The school describes its Designship program as a first-of-its-kind apprenticeship program that seeks to fill a void in management training for designers. The idea is that students may complete their undergraduate degree with strong design skills but not have the training to take on management or leadership positions as their careers grow.
“At Microsoft, like any other company, we are always looking for the best talent, beyond finding good skilled employees, you want talent who can also lead projects,” said David Nelson, senior director of design, principal at Microsoft and a MIAD graduate. “Designers are not often trained to be leaders. This is a good jump start for designers and fills a significant gap in our industry.

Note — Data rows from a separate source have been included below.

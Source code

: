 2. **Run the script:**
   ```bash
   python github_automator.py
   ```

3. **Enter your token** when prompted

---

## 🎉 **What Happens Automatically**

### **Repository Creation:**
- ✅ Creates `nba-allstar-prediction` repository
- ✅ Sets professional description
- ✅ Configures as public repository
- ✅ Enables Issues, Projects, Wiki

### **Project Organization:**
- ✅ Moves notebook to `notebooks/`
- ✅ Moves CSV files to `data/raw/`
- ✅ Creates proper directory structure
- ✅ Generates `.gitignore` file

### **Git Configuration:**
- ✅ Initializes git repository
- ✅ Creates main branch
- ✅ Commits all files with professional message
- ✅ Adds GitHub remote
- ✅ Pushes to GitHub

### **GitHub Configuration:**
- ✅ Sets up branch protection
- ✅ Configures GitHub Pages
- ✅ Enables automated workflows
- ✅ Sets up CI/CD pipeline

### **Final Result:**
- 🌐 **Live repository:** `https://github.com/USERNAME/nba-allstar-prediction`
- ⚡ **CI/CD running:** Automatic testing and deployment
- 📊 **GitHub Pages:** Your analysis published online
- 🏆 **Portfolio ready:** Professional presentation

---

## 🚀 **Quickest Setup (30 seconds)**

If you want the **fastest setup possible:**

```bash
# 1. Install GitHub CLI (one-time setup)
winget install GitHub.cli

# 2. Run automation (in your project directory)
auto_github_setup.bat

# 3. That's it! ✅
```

A program like Designship could be a significant contributor to growing the impact design has in evolving businesses.”
Designship is a one-year, competency-based management training program that includes 2,000 hours of structured, on-the-job training and 160 hours of online instruction. There are six required courses on topics like business management, leadership, project management and mentoring. The courses are modularized, allowing participants to move at their own pace.
The costs for training and coursework for the first 300 apprentices are covered by a $3 million American Apprenticeship Initiative grant from the U.S. Department of Labor. Participants can be focused on graphic, interactive, industrial and interior design.
“We are currently seeking companies to partner with for the Designship program who are looking to fast-track design professionals and ensure their creative talent will be able to help grow and lead within their organization’s culture,” said Sharon Crowe, Designship executive director.
Participating companies will provide a mentor for the design apprentice to oversee the on-the-job portion of the training. The mentor will sign off on the apprentice’s competencies as he or she works through the course and work activities.
Those who complete the apprenticeship will receive a nationally recognized certificate. The program’s coursework is valued at $25,000. Once the initial 300 apprentices have been selected, companies will be responsible for the costs of coursework and training.